§ **Problem to solve**
What lines below include the word "Piezoelektrizität"? Copy each one.

§ **Entries shown**
•••

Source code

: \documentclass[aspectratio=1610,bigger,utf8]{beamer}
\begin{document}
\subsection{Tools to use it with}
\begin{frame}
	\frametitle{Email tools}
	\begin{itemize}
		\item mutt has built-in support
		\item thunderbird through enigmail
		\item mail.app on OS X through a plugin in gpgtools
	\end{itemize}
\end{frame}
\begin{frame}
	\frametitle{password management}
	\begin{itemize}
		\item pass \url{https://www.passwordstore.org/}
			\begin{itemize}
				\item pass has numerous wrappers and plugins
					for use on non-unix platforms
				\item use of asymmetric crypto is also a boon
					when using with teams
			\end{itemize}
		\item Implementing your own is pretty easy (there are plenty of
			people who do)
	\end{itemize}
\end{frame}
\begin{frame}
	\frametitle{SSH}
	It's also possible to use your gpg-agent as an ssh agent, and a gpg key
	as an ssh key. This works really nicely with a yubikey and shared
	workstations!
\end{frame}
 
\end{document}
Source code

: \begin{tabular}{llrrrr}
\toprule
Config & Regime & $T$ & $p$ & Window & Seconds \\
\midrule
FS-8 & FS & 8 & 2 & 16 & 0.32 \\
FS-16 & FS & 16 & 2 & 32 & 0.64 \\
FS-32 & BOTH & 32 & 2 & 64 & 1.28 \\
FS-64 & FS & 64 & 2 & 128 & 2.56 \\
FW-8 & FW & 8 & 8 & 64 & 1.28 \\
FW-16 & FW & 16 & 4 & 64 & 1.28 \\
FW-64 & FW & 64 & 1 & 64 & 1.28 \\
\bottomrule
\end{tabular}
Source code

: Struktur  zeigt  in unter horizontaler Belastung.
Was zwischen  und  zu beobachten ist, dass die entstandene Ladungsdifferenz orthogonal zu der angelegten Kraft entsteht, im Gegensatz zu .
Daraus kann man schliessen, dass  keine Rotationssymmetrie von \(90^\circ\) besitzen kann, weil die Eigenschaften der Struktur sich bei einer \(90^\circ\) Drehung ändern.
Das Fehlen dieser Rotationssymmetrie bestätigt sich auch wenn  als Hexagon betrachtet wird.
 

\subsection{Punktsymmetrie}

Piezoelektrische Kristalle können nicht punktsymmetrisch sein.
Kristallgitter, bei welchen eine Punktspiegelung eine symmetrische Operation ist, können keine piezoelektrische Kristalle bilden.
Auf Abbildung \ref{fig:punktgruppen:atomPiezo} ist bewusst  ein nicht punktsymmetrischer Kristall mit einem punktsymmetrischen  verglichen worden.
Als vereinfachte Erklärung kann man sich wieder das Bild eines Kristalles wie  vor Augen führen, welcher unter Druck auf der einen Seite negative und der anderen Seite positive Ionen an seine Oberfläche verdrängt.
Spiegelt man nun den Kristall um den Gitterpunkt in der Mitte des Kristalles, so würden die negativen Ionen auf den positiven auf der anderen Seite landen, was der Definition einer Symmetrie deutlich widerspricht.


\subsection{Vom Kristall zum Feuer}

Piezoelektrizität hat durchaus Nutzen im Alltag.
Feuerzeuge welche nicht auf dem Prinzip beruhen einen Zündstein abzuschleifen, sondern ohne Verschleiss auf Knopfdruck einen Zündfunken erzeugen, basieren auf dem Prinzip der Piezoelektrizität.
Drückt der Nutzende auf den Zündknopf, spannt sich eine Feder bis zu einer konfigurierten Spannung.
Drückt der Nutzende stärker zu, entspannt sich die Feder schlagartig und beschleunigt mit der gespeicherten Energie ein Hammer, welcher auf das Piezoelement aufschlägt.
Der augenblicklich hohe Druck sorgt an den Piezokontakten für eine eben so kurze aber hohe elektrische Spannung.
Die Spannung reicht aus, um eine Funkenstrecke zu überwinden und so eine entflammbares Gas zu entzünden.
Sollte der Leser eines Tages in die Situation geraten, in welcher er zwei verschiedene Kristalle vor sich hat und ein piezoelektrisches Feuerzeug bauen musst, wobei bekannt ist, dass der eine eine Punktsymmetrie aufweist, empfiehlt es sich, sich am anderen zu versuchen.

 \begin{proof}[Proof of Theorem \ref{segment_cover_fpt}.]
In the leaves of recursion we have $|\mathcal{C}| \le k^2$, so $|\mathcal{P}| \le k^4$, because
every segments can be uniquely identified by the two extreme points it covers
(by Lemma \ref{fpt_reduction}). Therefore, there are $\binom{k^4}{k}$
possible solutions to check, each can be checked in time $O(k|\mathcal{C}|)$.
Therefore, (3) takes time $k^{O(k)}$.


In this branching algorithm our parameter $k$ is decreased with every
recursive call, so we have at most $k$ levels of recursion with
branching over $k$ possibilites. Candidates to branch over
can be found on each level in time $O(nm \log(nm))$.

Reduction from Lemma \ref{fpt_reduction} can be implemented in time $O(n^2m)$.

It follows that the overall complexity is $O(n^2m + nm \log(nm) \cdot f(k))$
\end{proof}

•••

§ **Response box**
Piezoelektrizität hat durchaus Nutzen im Alltag.
Feuerzeuge welche nicht auf dem Prinzip beruhen einen Zündstein abzuschleifen, sondern ohne Verschleiss auf Knopfdruck einen Zündfunken erzeugen, basieren auf dem Prinzip der Piezoelektrizität.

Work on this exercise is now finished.